> [EXERCISE] All of the records should come back exactly as written.

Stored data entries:
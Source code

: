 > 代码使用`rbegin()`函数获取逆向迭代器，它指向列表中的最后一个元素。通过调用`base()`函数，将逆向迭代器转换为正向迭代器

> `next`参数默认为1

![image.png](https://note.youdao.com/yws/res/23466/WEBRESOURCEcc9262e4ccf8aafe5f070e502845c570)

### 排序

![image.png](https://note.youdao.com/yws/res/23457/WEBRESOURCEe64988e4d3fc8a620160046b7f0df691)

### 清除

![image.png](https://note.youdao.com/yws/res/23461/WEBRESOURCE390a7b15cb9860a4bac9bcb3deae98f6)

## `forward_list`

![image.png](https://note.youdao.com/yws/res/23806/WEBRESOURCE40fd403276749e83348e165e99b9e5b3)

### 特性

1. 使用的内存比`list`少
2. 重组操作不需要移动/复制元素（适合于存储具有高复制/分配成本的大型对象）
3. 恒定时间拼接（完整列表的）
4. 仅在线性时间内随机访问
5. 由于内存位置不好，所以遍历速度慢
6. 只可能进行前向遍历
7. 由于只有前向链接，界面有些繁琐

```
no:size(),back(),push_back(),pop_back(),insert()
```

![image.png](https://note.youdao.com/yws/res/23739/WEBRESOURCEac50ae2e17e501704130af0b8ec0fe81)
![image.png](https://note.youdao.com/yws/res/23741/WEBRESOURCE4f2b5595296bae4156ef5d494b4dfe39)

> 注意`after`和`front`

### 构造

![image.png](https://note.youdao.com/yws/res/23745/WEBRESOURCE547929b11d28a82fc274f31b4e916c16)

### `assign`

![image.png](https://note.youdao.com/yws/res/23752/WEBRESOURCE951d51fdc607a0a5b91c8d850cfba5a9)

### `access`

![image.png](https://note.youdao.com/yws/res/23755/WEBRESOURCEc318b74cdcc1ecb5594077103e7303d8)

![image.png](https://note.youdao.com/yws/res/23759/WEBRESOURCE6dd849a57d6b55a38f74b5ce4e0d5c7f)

> [TASK RESPONSE]
Source code

: > 代码使用`rbegin()`函数获取逆向迭代器，它指向列表中的最后一个元素。通过调用`base()`函数，将逆向迭代器转换为正向迭代器

> `next`参数默认为1

![image.png](https://note.youdao.com/yws/res/23466/WEBRESOURCEcc9262e4ccf8aafe5f070e502845c570)

### 排序

![image.png](https://note.youdao.com/yws/res/23457/WEBRESOURCEe64988e4d3fc8a620160046b7f0df691)

### 清除

![image.png](https://note.youdao.com/yws/res/23461/WEBRESOURCE390a7b15cb9860a4bac9bcb3deae98f6)

## `forward_list`

![image.png](https://note.youdao.com/yws/res/23806/WEBRESOURCE40fd403276749e83348e165e99b9e5b3)

### 特性

1. 使用的内存比`list`少
2. 重组操作不需要移动/复制元素（适合于存储具有高复制/分配成本的大型对象）
3. 恒定时间拼接（完整列表的）
4. 仅在线性时间内随机访问
5. 由于内存位置不好，所以遍历速度慢
6. 只可能进行前向遍历
7. 由于只有前向链接，界面有些繁琐

```
no:size(),back(),push_back(),pop_back(),insert()
```

![image.png](https://note.youdao.com/yws/res/23739/WEBRESOURCEac50ae2e17e501704130af0b8ec0fe81)
![image.png](https://note.youdao.com/yws/res/23741/WEBRESOURCE4f2b5595296bae4156ef5d494b4dfe39)

> 注意`after`和`front`

### 构造

![image.png](https://note.youdao.com/yws/res/23745/WEBRESOURCE547929b11d28a82fc274f31b4e916c16)

### `assign`

![image.png](https://note.youdao.com/yws/res/23752/WEBRESOURCE951d51fdc607a0a5b91c8d850cfba5a9)

### `access`

![image.png](https://note.youdao.com/yws/res/23755/WEBRESOURCEc318b74cdcc1ecb5594077103e7303d8)

![image.png](https://note.youdao.com/yws/res/23759/WEBRESOURCE6dd849a57d6b55a38f74b5ce4e0d5c7f)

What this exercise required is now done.